<<<<

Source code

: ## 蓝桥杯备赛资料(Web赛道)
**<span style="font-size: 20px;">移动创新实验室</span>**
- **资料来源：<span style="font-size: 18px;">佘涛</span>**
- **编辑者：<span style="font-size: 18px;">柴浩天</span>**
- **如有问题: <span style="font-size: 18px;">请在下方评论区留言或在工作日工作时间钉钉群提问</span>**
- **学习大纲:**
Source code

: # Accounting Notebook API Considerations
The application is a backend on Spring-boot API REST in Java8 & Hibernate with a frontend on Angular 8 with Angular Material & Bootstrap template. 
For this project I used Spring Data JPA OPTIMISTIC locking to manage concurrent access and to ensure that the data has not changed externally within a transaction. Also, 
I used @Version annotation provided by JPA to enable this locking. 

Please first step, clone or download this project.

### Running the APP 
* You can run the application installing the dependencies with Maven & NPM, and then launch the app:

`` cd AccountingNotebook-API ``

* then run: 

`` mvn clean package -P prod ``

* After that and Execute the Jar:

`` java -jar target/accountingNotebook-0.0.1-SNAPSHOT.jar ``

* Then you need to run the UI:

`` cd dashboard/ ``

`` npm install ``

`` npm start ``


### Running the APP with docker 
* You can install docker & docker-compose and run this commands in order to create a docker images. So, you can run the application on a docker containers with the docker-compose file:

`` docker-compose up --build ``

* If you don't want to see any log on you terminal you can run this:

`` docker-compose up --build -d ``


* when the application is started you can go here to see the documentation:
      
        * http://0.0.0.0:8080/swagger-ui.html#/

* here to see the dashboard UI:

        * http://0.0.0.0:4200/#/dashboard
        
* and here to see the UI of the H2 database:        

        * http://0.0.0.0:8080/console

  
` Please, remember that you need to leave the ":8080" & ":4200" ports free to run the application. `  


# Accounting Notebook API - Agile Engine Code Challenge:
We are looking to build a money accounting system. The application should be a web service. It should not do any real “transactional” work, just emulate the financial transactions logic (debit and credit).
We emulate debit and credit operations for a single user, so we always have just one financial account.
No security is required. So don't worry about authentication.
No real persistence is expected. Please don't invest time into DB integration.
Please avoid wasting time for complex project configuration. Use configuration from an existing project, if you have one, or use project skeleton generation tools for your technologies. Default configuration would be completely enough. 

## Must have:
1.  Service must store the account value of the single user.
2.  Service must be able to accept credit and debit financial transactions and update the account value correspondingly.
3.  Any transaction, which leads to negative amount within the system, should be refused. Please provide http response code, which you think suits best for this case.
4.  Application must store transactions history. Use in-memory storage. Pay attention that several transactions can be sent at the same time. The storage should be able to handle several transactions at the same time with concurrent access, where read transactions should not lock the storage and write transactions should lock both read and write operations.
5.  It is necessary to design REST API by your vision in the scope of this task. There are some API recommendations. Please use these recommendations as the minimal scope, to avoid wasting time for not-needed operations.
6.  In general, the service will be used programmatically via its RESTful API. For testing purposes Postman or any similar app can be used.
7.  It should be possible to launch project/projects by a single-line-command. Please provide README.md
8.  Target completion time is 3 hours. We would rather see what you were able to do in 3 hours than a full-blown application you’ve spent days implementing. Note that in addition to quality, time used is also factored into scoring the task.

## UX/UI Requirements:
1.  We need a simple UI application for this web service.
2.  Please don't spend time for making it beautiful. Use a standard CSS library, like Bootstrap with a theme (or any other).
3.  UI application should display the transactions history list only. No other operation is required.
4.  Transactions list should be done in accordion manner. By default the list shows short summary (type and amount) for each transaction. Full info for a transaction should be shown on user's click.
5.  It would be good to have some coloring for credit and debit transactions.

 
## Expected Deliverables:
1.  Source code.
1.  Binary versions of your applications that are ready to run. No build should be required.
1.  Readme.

>>>>

Work instruction
Each line above with the word "single" needs to be copied.

Solution
We emulate debit and credit operations for a single user, so we always have just one financial account.
1.  Service must store the account value of the single user.
7.  It should be possible to launch project/projects by a single-line-command. Please provide README.md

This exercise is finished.